その時ようちゃんは、木の陰にてんが居ることに気が付いていました。
そしてひいちゃんはホームランを打ちます。ボールはどんどん飛んでようちゃんを飛び越え、てんの目の前に落ちます。
てんはボールを拾い走ってきたようちゃんにボールを渡します。
ようちゃんが「ありがとう」とお礼を言うと
でも、てんは だまって いってしまいました。
ゆきだるまのようちゃんとてん より引用
その後、夜にようちゃんが家の中から外を見ると、てんが一人で木の枝をバットに見立てて素振りをしていました。
ようちゃんは、てんも野球が好きなんだと思います。
朝が来て今日も雪ダルマの四兄弟は野球をしています。今回はふうちゃんが強烈な当たりを飛ばします。
すると、ボールは氷の張った池へ。
そして氷の割れた部分から、ボールは水の上に落っこちてしまいました。
水に中に入ってしまったら、解けてしまうと言う雪ダルマの四兄弟。
困った困ったと、どうしていいのか分かりません、ようちゃんは泣き出しそうです。
するとその時、黄色い生き物が走ってきます、そしてボールめがけてジャンプしました。
それはてんでした
てんはボールを拾いようちゃんに渡します、ようちゃんがお礼を言いますが、てんのようすがちょっと変です。
池の水が冷たすぎた様子で、てんは倒れてしまいます。
雪ダルマの四兄弟はてんを家に連れていき、力を合わせててんを温めます。
そのかいあって、朝にはてんは元気になります。
その後の雪ダルマの四兄弟とてんの様子を知りたい場合や、今回の物語を直接読みたい場合は
ゆきだるまのようちゃんとてん 松川けんし 福音館書店
こどものとも年中向き 2019年12月号 通巻405号
をぜひ読んでみて下さい。
裏表紙の、ハンモックで寝ている皆のイラストが和みました。
皆様にはどの様な新しい響きがあるのか、楽しみです。
てんが雪ダルマの四兄弟と仲良くなれるキッカケ、野球を一緒にできるようになるキッカケが有って嬉しく感じます。
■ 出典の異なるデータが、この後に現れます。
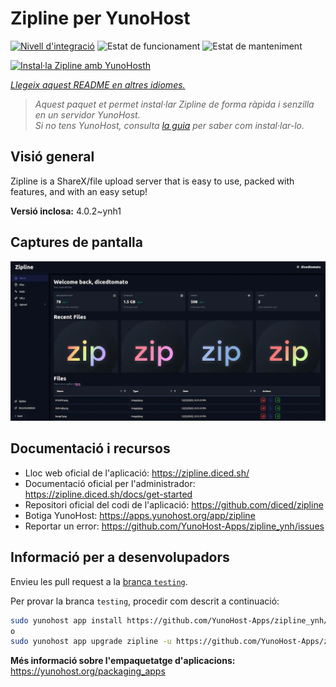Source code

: <!--
N.B.: Aquest README ha estat generat automàticament per <https://github.com/YunoHost/apps/tree/master/tools/readme_generator>
NO s'ha de modificar manualment.
-->

# Zipline per YunoHost

[![Nivell d'integració](https://apps.yunohost.org/badge/integration/zipline)](https://ci-apps.yunohost.org/ci/apps/zipline/)
![Estat de funcionament](https://apps.yunohost.org/badge/state/zipline)
![Estat de manteniment](https://apps.yunohost.org/badge/maintained/zipline)

[![Instal·la Zipline amb YunoHosth](https://install-app.yunohost.org/install-with-yunohost.svg)](https://install-app.yunohost.org/?app=zipline)

*[Llegeix aquest README en altres idiomes.](./ALL_README.md)*

> *Aquest paquet et permet instal·lar Zipline de forma ràpida i senzilla en un servidor YunoHost.*  
> *Si no tens YunoHost, consulta [la guia](https://yunohost.org/install) per saber com instal·lar-lo.*

## Visió general

Zipline is a ShareX/file upload server that is easy to use, packed with features, and with an easy setup! 

**Versió inclosa:** 4.0.2~ynh1

## Captures de pantalla

![Captures de pantalla de Zipline](./doc/screenshots/screenshot.png)

## Documentació i recursos

- Lloc web oficial de l'aplicació: <https://zipline.diced.sh/>
- Documentació oficial per l'administrador: <https://zipline.diced.sh/docs/get-started>
- Repositori oficial del codi de l'aplicació: <https://github.com/diced/zipline>
- Botiga YunoHost: <https://apps.yunohost.org/app/zipline>
- Reportar un error: <https://github.com/YunoHost-Apps/zipline_ynh/issues>

## Informació per a desenvolupadors

Envieu les pull request a la [branca `testing`](https://github.com/YunoHost-Apps/zipline_ynh/tree/testing).

Per provar la branca `testing`, procedir com descrit a continuació:

```bash
sudo yunohost app install https://github.com/YunoHost-Apps/zipline_ynh/tree/testing --debug
o
sudo yunohost app upgrade zipline -u https://github.com/YunoHost-Apps/zipline_ynh/tree/testing --debug
```

**Més informació sobre l'empaquetatge d'aplicacions:** <https://yunohost.org/packaging_apps>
勿論キッカケを活かすことが出来たのは、てんが行動があってのことですが。
キッカケを活かすことの出来たてんを見習いたいです。
もしも
ボールを拾うのは自分じゃなくてもいいんじゃないか 余計な事はしないままが良い
とその場で縮こまっていたら、何も変わらない、困っていた雪ダルマたちを助けることが出来ませんでしたよね。
キッカケが有ればいつでも活かせるように準備し、もしかりにキッカケが無かったとしても取っ掛かりを見つけられるような行動ができる、人物になりたいです。